# Project Euler #33: Digit canceling fractions

# Project Euler #33: Digit canceling fractions

JialinOuyang + 2 comments When the author made such big changes to the original problem, I think adding some notes to tell users would be better.

On the other hand, the description of the new problem almost tells nothing about the key restrictions. And leave it as a black box to let users guess and discuss.

1) The digits removed from the numerator and the denominator should be the same and could be in any order. For example, 6483/8644=3/4 where the numerator canceled {6,4,8} and the denominator canceled {8,6,4};

2) Leading zeros are allowed in the post-cancled number. For instance, 4808/8414=8/14 is a valid fraction for N=4 and K=2.

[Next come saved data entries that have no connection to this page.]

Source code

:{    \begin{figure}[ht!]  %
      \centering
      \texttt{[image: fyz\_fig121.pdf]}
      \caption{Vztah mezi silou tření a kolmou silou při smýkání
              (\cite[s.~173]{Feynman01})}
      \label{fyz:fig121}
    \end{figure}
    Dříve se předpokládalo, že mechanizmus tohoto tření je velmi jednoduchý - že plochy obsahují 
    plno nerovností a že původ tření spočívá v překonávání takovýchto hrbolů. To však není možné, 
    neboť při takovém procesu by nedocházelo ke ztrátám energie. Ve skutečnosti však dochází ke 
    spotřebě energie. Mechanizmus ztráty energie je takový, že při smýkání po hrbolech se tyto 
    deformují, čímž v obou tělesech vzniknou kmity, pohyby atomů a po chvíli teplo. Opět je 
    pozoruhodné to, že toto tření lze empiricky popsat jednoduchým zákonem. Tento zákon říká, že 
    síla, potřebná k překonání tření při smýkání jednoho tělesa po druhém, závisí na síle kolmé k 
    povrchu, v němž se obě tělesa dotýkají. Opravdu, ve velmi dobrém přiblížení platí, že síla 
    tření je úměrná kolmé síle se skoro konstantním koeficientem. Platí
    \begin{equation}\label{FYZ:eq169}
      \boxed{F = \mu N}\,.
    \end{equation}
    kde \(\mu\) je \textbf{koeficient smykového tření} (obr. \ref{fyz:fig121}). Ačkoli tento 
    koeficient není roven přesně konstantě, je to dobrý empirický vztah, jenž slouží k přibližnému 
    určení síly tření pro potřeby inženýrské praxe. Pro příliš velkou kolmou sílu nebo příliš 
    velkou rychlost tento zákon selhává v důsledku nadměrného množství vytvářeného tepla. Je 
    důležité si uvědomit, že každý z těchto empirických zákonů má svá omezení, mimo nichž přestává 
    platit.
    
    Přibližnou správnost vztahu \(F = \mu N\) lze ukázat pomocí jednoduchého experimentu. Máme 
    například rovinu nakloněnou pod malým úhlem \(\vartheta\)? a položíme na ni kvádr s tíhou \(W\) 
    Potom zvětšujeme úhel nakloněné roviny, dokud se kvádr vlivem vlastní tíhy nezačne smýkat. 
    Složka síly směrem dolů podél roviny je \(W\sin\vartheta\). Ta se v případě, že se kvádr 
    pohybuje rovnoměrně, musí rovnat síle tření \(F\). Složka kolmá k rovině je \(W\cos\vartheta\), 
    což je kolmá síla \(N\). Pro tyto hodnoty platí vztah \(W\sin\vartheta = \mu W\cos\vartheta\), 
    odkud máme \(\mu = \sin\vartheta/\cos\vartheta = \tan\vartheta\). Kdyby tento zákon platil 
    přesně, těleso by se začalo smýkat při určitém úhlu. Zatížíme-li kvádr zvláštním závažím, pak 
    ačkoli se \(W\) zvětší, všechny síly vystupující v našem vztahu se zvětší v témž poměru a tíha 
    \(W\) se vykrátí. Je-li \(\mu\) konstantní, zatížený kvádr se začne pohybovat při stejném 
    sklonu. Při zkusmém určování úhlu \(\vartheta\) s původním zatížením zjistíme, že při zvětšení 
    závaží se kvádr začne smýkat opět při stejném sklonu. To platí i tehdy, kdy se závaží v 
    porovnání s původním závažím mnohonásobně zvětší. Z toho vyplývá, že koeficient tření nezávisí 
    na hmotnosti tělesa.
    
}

tkokan + 0 comments Thanks for this explanation. And I agree, those should be written in the problem itself.

childeroland + 1 comment Many thanks to JialinOuyang, this helped a lot! Here are some additions:

2a) It is OK for leading zeros to be in both the numerator and the denominator of the "cancelled" fraction. e.g. 3016/6032 = 01/02

3) Trailing zeros are not banned, you just mustn't "cancel" them, so 490/980 = 40/80 is OK, but 490/980 = 4/8 is not.

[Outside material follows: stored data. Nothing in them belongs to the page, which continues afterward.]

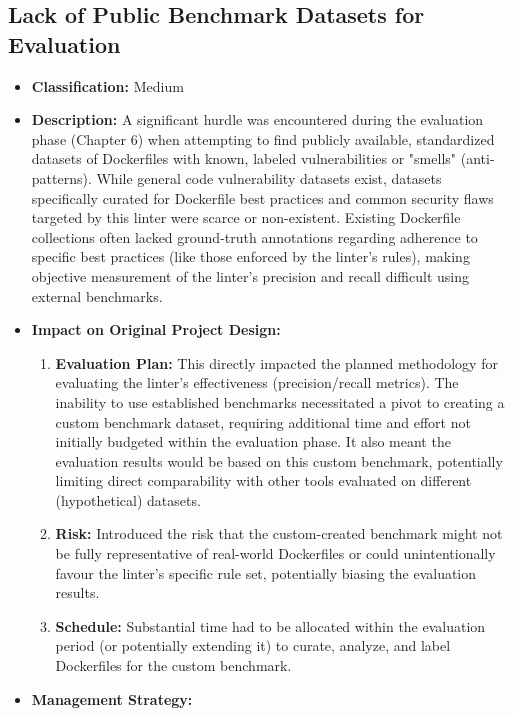 \subsection{Lack of Public Benchmark Datasets for Evaluation}
\label{subsec:benchmark_difficulty}
\begin{itemize}
    \item \textbf{Classification:} Medium
    \item \textbf{Description:} A significant hurdle was encountered during the evaluation phase (Chapter 6) when attempting to find publicly available, standardized datasets of Dockerfiles with known, labeled vulnerabilities or "smells" (anti-patterns). While general code vulnerability datasets exist, datasets specifically curated for Dockerfile best practices and common security flaws targeted by this linter were scarce or non-existent. Existing Dockerfile collections often lacked ground-truth annotations regarding adherence to specific best practices (like those enforced by the linter's rules), making objective measurement of the linter's precision and recall difficult using external benchmarks.
    \item \textbf{Impact on Original Project Design:}
        \begin{enumerate}
            \item \textbf{Evaluation Plan:} This directly impacted the planned methodology for evaluating the linter's effectiveness (precision/recall metrics). The inability to use established benchmarks necessitated a pivot to creating a custom benchmark dataset, requiring additional time and effort not initially budgeted within the evaluation phase. It also meant the evaluation results would be based on this custom benchmark, potentially limiting direct comparability with other tools evaluated on different (hypothetical) datasets.
            \item \textbf{Risk:} Introduced the risk that the custom-created benchmark might not be fully representative of real-world Dockerfiles or could unintentionally favour the linter's specific rule set, potentially biasing the evaluation results.
            \item \textbf{Schedule:} Substantial time had to be allocated within the evaluation period (or potentially extending it) to curate, analyze, and label Dockerfiles for the custom benchmark.
        \end{enumerate}
    \item \textbf{Management Strategy:}
        \begin{itemize}

\end{itemize}
\end{itemize}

4) Each fraction should only be counted once, even if it can be validly "cancelled" in more than one way, e.g. 1616/6464 cancels to either 161/644 or 116/464, but it only counts once.

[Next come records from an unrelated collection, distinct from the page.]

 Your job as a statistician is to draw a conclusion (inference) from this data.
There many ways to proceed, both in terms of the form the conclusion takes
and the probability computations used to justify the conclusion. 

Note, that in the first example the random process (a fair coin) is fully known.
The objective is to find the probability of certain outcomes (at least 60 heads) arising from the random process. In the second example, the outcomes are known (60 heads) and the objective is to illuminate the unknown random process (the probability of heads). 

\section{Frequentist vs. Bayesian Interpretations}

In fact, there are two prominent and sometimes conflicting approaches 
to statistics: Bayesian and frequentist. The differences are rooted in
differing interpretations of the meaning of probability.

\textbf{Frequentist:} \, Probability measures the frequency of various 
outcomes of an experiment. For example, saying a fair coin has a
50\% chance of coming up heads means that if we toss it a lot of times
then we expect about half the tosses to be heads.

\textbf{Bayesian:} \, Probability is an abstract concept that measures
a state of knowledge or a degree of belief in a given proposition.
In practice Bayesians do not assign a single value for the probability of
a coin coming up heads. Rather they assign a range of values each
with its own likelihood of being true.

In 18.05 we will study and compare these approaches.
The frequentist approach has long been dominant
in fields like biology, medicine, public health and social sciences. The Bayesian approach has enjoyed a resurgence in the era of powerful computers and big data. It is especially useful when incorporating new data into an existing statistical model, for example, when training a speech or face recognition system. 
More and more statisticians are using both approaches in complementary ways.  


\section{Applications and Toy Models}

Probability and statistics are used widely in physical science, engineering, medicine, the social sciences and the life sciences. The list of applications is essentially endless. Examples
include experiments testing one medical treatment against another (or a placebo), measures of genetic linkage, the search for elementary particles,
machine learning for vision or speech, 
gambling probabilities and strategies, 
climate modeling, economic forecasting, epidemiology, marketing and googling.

5) Fractions don't have to be completely "cancelled", so 1616/6464 = 161/644 is OK even though there are still 6's in both "cancelled" numbers.

I didn't solve this one until I had tried all of the above both ways - I strongly agree the problem statement should be clearer about the rules.

FOREVER_MAPLE + 0 comments I spend several hours understanding this description. For N=4, K=3. 1306/6530 = 1/5 is not ok. It's not a trivial example. But it cancels zero.

SalvadorDali + 1 comment `Which means fractions where trailing 0's are cancelled are trivial. So we will ignore all the cases where we have to cancel 0's.`

How these two sentences are connected? It is similar to "the cat can eat a mouse. So let's not count elephants in the room".

If we are planning to ignore all the cancellation of 0, why do we need to write something about trailing zeros and trivial fractions?

mdev + 0 comments Dude you are so right. I just wasted my 3 hrs because of the stupid description. I said 'stupid' because the above comment was written a year ago, and still no attempt to revise it. Huh!!!!

nothlione + 0 comments I'm glad I came to Discussions before trying to implement, this time. Thought the question was too ambiguous and it is even more ambiguous than I thought.

The description is terribly stated, lots of people have already pointed out mistakes in it and @shashank21j does absolutely nothing to fix it. Come on, it's been 2 years already.

hagman + 4 comments Is canceling the zero as on 204/102 = 24/12 also called trivial? What about cancelling the non-terminal zero in 100/200=10/20

shashank21jHackerRank AdminChallenge Author + 1 comment We never cancel any 0.

mdev + 0 comments WILL YOU PLEASE ADD THIS TO DESCRPTION ... NEVEEERRRRR CANNNCELLL 0 to 0 .. BE IT TRAILING MIDDLE FRONT anywhere ....

wyllian + 0 comments So, if we have N = 4 and K = 1. Is the number 1908/8904 = 108/804 valid? Note that I'm not "cancelling" number zero and there's no trailing zeros in the original fraction.

wyllian + 0 comments Sorry, my example was very bad. And the answer is not valid. However, I'd like to know if this kind of cancelation is possible. That is, can I "cancel" a digit (different of zero) even when I have zeros (not trailing) in both denominator and numerator?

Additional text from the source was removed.